The SanityPrompt

This blog represents some small and occasional efforts to add a note of sanity to discussions of politics and policy. This blog best viewed with Internet Explorer @ 1024x768

Thursday, September 15, 2005

The Plague of the Trademark - Trial Of The Century: Keillor V.

A Prairie Homeboy Companion

On a Tuesday night two weeks ago, the letter showed up in the mail. It is included below, so you can see for yourself the kind of verbal mastery it takes to make a legal document sound like Keillor's forlorn nostalgic prose.

Let's quickly review the situation: Garrison Keillor -- a liberal comedian! -- is threatening to sue MNspeak -- some blog! -- that uses a t-shirt to poke fun of his mega-gigantic media empire. You'd think we shot Guy Noir or something.

Here's the T Shirt in question. My wife and I are big fans of Garrison Keillor, but any way you slice this -- this is pretty shitty. The most telling item in regard to this comes in the comment section.

You should submit this to Chilling Effects. I went through a similar situation as webmaster for the band Beatallica, and learned a few things:

- Even if you think your use is "fair use", the only way you can prove it is to go to court, and copyright infringement cases typically cost $100,000-$200,000. The system is financially slanted towards copyright holders.

- The more publicity you can get, the better. Shame the bastards, and they'll back down.

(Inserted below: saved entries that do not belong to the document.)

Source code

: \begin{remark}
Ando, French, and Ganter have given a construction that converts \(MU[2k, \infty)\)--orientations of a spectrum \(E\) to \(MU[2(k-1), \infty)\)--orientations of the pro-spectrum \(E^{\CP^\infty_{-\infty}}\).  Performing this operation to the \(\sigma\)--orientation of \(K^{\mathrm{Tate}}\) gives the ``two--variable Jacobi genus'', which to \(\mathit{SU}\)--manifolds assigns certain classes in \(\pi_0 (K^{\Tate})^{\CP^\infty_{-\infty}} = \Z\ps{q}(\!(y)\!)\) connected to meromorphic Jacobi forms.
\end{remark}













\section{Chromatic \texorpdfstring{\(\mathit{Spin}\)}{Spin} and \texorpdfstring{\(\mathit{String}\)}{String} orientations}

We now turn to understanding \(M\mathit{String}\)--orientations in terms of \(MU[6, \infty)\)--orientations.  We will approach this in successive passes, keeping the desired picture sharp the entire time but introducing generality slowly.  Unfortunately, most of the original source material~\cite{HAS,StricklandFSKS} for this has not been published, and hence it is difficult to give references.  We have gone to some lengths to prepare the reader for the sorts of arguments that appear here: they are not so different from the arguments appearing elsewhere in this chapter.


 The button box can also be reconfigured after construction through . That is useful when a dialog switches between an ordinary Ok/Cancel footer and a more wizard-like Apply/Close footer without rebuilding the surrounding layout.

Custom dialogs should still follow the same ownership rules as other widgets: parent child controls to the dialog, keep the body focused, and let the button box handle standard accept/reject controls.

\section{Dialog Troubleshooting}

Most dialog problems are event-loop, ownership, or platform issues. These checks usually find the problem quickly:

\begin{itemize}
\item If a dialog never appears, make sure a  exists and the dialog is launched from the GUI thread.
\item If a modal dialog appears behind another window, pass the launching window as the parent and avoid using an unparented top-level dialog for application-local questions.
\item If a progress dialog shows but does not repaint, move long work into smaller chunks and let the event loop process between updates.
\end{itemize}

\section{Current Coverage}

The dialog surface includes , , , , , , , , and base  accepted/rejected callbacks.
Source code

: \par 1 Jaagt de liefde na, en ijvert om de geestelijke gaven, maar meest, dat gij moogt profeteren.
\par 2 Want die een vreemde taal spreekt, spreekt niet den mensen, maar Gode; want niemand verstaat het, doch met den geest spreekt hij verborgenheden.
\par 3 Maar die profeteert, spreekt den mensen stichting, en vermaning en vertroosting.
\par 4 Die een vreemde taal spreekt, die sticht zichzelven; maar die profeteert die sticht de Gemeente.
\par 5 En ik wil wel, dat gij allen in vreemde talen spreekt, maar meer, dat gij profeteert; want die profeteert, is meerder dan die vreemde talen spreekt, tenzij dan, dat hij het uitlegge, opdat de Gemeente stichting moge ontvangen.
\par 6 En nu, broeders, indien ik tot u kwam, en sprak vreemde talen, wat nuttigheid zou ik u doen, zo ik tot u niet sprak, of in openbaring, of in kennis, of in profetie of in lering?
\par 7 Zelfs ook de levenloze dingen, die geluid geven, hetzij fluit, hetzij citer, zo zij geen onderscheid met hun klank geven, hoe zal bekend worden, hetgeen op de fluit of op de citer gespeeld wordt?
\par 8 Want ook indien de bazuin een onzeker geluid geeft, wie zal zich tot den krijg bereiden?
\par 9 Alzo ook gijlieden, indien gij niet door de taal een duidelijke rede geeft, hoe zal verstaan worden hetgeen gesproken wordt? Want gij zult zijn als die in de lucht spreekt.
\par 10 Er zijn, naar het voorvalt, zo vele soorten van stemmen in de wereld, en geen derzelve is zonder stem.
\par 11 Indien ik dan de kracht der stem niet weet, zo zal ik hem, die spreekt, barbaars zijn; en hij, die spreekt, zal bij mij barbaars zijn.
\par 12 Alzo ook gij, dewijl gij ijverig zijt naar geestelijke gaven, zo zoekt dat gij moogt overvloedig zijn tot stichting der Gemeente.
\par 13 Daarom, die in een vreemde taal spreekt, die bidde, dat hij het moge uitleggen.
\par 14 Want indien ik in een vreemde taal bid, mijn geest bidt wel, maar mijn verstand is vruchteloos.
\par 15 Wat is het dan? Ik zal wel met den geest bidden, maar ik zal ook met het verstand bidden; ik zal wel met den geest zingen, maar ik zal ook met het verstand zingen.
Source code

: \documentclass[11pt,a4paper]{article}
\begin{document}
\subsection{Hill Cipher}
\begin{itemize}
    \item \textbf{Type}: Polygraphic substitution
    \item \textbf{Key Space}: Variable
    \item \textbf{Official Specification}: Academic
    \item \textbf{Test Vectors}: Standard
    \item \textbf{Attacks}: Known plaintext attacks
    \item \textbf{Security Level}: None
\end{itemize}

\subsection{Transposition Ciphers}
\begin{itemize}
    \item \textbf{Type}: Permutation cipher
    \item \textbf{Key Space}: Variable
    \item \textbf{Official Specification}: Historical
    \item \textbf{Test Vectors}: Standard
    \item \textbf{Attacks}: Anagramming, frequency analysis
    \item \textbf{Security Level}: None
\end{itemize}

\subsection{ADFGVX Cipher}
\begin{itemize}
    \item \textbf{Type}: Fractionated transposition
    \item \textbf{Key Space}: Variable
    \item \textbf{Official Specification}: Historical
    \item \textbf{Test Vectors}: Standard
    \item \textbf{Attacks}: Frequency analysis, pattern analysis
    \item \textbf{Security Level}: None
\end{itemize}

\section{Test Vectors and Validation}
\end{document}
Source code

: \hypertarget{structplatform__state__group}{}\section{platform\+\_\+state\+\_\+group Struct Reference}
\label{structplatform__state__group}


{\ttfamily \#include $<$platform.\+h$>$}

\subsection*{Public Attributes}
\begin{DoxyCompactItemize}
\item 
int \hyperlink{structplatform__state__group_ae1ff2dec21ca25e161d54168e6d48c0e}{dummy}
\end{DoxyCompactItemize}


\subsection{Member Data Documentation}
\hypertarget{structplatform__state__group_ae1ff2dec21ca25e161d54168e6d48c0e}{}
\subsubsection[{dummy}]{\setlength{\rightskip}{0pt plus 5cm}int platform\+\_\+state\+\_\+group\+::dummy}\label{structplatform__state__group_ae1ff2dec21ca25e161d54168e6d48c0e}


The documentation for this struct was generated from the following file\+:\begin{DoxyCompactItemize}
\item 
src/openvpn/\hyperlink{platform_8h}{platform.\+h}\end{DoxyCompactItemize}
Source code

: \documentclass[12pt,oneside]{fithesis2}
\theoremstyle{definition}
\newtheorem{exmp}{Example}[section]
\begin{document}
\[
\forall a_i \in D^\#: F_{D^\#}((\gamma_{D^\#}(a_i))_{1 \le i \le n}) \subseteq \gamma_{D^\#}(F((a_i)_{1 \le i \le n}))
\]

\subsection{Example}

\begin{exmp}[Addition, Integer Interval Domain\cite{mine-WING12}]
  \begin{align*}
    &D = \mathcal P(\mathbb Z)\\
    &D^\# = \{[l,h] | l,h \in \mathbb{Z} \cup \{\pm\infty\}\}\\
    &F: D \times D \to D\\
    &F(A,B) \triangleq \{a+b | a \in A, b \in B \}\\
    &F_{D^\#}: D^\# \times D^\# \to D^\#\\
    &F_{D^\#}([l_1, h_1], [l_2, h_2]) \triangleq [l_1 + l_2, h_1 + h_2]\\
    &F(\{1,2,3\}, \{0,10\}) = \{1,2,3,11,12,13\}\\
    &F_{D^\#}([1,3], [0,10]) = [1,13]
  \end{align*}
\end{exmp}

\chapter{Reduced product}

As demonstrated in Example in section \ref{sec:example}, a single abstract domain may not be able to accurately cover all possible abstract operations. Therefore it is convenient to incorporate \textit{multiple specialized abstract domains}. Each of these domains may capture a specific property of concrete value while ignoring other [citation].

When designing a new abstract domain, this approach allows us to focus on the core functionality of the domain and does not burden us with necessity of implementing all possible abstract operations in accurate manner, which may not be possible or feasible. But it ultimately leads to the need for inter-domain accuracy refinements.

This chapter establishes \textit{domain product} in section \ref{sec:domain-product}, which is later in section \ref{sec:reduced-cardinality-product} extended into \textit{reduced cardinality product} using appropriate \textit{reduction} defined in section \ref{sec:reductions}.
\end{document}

The system is slanted toward the copy-right holder. Shouldn't it be the other way around in a system where the First Amendment is supposed to be sacrosanct? It's that way in libel suits. So why the contradiction? Perhaps it's no contradiction for in each case the system sides with the financial interest -- the media in libel law and the trademark holder in the other. Both are making money from the interpretation of the First Amendment. Typically the parodist isn't. And if he or she is, then he or she has the resources to go to court to protect him/herself. The person who is left exposed is the person without money or means for legal protection.

The patent system exists by a somewhat miraculous act of foresight on the part of our Founding Fathers who wanted to preserve incentives for innovators to pursue advance and invention. The patent carves out a protected, temporary monopoly for the inventor so that he or she can profit from the sometimes lengthy, uncertain, and arduous process of development and innovation. Trademarks are dicier. Copyright exists to protect a creator whose work can be easily appropriated. By the same token, trademarks protect the business from imitators who would profit off of their reputation efforts. You can't open a Safeway store and sell groceries without signing a franchise agreement because you are piggy backing on Safeway's commerical efforts. But Beatallica instead of the band Metallica (they of Napster quashing fame)? A Prairie Ho Companion rather than a Prairie Home Companion? The infringement is pretty hard to see. The parody is clear. And the expansive claim of the trademark takes with it a host of possible permutations that are never intended to be protected.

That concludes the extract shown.